Ahora bien, esto no ni raro –es decir, no es extraño, ni fuera de lo común- ni tampoco es terrible –mejor dicho, que las consecuencias sociales del incumplimiento ocasional de algunas normas las puede asumir una sociedad sin muchos traumatismos-, sin embargo, dos posturas históricas han hecho que la discusión sobre el cumplimiento e incumplimiento de normas en Colombia se haya polarizado (ese viejo deporte nacional) en dos extremos: el cinismo y el moralismo.

Esto fue lo que sostuvo Mauricio García Villegas en una reciente conferencia sobre anomia en el evento de egresados de la Universidad EAFIT, “Al Campus 2015” y que retomaba una idea presentada en la columna “El derecho y la ética”: que las discusiones y debates nacionales sobre la legalidad se han corrompido por las posturas opuestas del cinismo, que afirma que las personas –sobre todo los colombianos- estamos condenados a incumplir, y que el Estado ha sido tradicionalmente incompetente al momento de detener esta disposición deshonesta. Y en el otro extremo el moralismo, que se sustenta en que solo por medio del estricto cumplimiento de todas las normas –por absurdas que sean- la sociedad puede asemejarse a una visión idealizada de los ciudadanos y los seres humanos.

La primera es la postura de muchos intelectuales, que al coquetear con el determinismo dejan muy poco margen de maniobra para hacer propuestas. El cinismo en este caso es resignación, la idea de que no debemos hacer nada porque no hay nada por hacer. La segunda es la postura de muchos políticos y líderes sociales, particularmente legisladores y religiosos –como nuestro actual Procurador, aunque uno podría decir que Ordoñez tiene toda la pinta de un cínico disfrazado de moralista, pero eso es otro tema-, y se apega a una postura fundamentalista del cumplimiento que no solo no tiene representación en la realidad, sino que no admite otras opciones que la coerción para promoverlo.

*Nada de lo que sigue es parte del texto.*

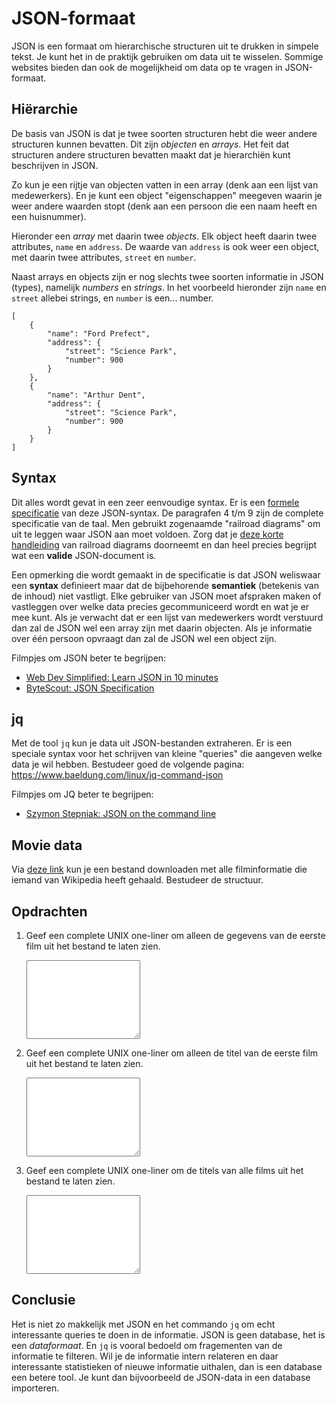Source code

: # JSON-formaat

JSON is een formaat om hierarchische structuren uit te drukken in simpele tekst. Je kunt het in de praktijk gebruiken om data uit te wisselen. Sommige websites bieden dan ook de mogelijkheid om data op te vragen in JSON-formaat.

## Hiërarchie

De basis van JSON is dat je twee soorten structuren hebt die weer andere structuren kunnen bevatten. Dit zijn *objecten* en *arrays*. Het feit dat structuren andere structuren bevatten maakt dat je hierarchiën kunt beschrijven in JSON.

Zo kun je een rijtje van objecten vatten in een array (denk aan een lijst van medewerkers). En je kunt een object "eigenschappen" meegeven waarin je weer andere waarden stopt (denk aan een persoon die een naam heeft en een huisnummer).

Hieronder een *array* met daarin twee *objects*. Elk object heeft daarin twee attributes, `name` en `address`. De waarde van `address` is ook weer een object, met daarin twee attributes, `street` en `number`.

Naast arrays en objects zijn er nog slechts twee soorten informatie in JSON (types), namelijk *numbers* en *strings*. In het voorbeeld hieronder zijn `name` en `street` allebei strings, en `number` is een... number.

    [
        {
            "name": "Ford Prefect",
            "address": {
                "street": "Science Park",
                "number": 900
            }
        },
        {
            "name": "Arthur Dent",
            "address": {
                "street": "Science Park",
                "number": 900
            }
        }
    ]

## Syntax

Dit alles wordt gevat in een zeer eenvoudige syntax. Er is een [formele specificatie](https://www.ecma-international.org/wp-content/uploads/ECMA-404_2nd_edition_december_2017.pdf) van deze JSON-syntax. De paragrafen 4 t/m 9 zijn de complete specificatie van de taal. Men gebruikt zogenaamde "railroad diagrams" om uit te leggen waar JSON aan moet voldoen. Zorg dat je [deze korte handleiding](https://www.ibm.com/docs/en/integration-bus/10.0?topic=diagrams-how-read-railroad) van railroad diagrams doorneemt en dan heel precies begrijpt wat een **valide** JSON-document is.

Een opmerking die wordt gemaakt in de specificatie is dat JSON weliswaar een **syntax** definieert maar dat de bijbehorende **semantiek** (betekenis van de inhoud) niet vastligt. Elke gebruiker van JSON moet afspraken maken of vastleggen over welke data precies gecommuniceerd wordt en wat je er mee kunt. Als je verwacht dat er een lijst van medewerkers wordt verstuurd dan zal de JSON wel een array zijn met daarin objecten. Als je informatie over één persoon opvraagt dan zal de JSON wel een object zijn.

Filmpjes om JSON beter te begrijpen:

- [Web Dev Simplified: Learn JSON in 10 minutes](https://www.youtube.com/watch?v=iiADhChRriM)
- [ByteScout: JSON Specification](https://www.youtube.com/watch?v=Xi1B0EbSgTY)

## jq

Met de tool `jq` kun je data uit JSON-bestanden extraheren. Er is een speciale syntax voor het schrijven van kleine "queries" die aangeven welke data je wil hebben. Bestudeer goed de volgende pagina: <https://www.baeldung.com/linux/jq-command-json>

Filmpjes om JQ beter te begrijpen:

- [Szymon Stepniak: JSON on the command line](https://www.youtube.com/watch?v=FSn_38gDvzM)

## Movie data

Via [deze link](https://raw.githubusercontent.com/prust/wikipedia-movie-data/master/movies.json) kun je een bestand downloaden met alle filminformatie die iemand van Wikipedia heeft gehaald. Bestudeer de structuur.

## Opdrachten

1.  Geef een complete UNIX one-liner om alleen de gegevens van de eerste film uit het bestand te laten zien.

    <textarea name="form[q1]" rows="8" required></textarea>

2.  Geef een complete UNIX one-liner om alleen de titel van de eerste film uit het bestand te laten zien.

    <textarea name="form[q2]" rows="8" required></textarea>

3.  Geef een complete UNIX one-liner om de titels van alle films uit het bestand te laten zien.

    <textarea name="form[q3]" rows="8" required></textarea>

## Conclusie

Het is niet zo makkelijk met JSON en het commando `jq` om echt interessante queries te doen in de informatie. JSON is geen database, het is een *dataformaat*. En `jq` is vooral bedoeld om fragementen van de informatie te filteren. Wil je de informatie intern relateren en daar interessante statistieken of nieuwe informatie uithalen, dan is een database een betere tool. Je kunt dan bijvoorbeeld de JSON-data in een database importeren.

Y esta dicotomía entre cínicos y moralistas nos ha dejado de herencia la única alternativa medianamente aceptable para ambos extremos: el populismo y el extremismo punitivo, es decir, la idea de que con penas duras y aproximaciones coercitivas las personas –que son “malas por naturaleza”- corregirán sus comportamientos. Pero esta manera de intervenir el problema del incumplimiento no solo choca con realidades como la competencia desigual entre reglas formales e informales en el nivel comunitario, sino que resulta terriblemente costosa en recursos y suele ser bastante torpe para incentivar el cumplimiento.

García Villegas proponía, como diálogo entre ambos extremos, la consideración del “cumplimiento ciudadano”, es decir, una postura intermedia que acepta que las personas hacen trampa en algunas circunstancias, pero que no son “casi todos malos, casi todo el tiempo”, y que aunque la promoción del cumplimiento necesita de un Estado fuerte y de leyes claras, reconoce que el Derecho Penal es la peor herramienta de cumplimiento.

Mejor dicho, asumir que si vamos a tratar con ciudadanos, debemos aceptar que la realidad no es el caos natural de los cínicos, ni el control celestial de los moralistas, y que es en esa compleja amalgama de reglas y personajes que pueblan las calles que podemos entender por qué a veces las personas cumplen y por qué a veces no. Y de pronto, con esfuerzo, ingenio y realismo, podamos promover que pase un poco más lo primero y un poco menos lo segundo.